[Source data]
+--

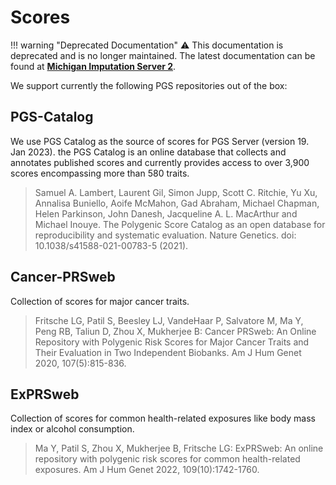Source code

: # Scores

!!! warning "Deprecated Documentation"
    ⚠️ This documentation is deprecated and is no longer maintained. The latest documentation can be found at [**Michigan Imputation Server 2**](https://genepi.github.io/michigan-imputationserver/).
    
We support currently the following PGS repositories out of the box:

## PGS-Catalog

We use PGS Catalog as the source of scores for PGS Server (version 19. Jan 2023). the PGS Catalog is an online database that collects and annotates published scores and currently provides access to over 3,900 scores encompassing more than 580 traits.

> Samuel A. Lambert, Laurent Gil, Simon Jupp, Scott C. Ritchie, Yu Xu, Annalisa Buniello, Aoife McMahon, Gad Abraham, Michael Chapman, Helen Parkinson, John Danesh, Jacqueline A. L. MacArthur and Michael Inouye. The Polygenic Score Catalog as an open database for reproducibility and systematic evaluation. Nature Genetics. doi: 10.1038/s41588-021-00783-5 (2021).

## Cancer-PRSweb

Collection of scores for major cancer traits.

> Fritsche LG, Patil S, Beesley LJ, VandeHaar P, Salvatore M, Ma Y, Peng RB, Taliun D, Zhou X, Mukherjee B: Cancer PRSweb: An Online Repository with Polygenic Risk Scores for Major Cancer Traits and Their Evaluation in Two Independent Biobanks. Am J Hum Genet 2020, 107(5):815-836.

## ExPRSweb 

Collection of scores for common health-related exposures like body mass index or alcohol consumption.

> Ma Y, Patil S, Zhou X, Mukherjee B, Fritsche LG: ExPRSweb: An online repository with polygenic risk scores for common health-related exposures. Am J Hum Genet 2022, 109(10):1742-1760.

+--

▶ _WORK TASK_
None of the lines before the one containing "Genet 2020, 107(5):815-836." belong in the answer; reproduce that line and all later lines of the records exactly.

▶ _EXPECTED OUTPUT_
> Fritsche LG, Patil S, Beesley LJ, VandeHaar P, Salvatore M, Ma Y, Peng RB, Taliun D, Zhou X, Mukherjee B: Cancer PRSweb: An Online Repository with Polygenic Risk Scores for Major Cancer Traits and Their Evaluation in Two Independent Biobanks. Am J Hum Genet 2020, 107(5):815-836.

## ExPRSweb 

Collection of scores for common health-related exposures like body mass index or alcohol consumption.

> Ma Y, Patil S, Zhou X, Mukherjee B, Fritsche LG: ExPRSweb: An online repository with polygenic risk scores for common health-related exposures. Am J Hum Genet 2022, 109(10):1742-1760.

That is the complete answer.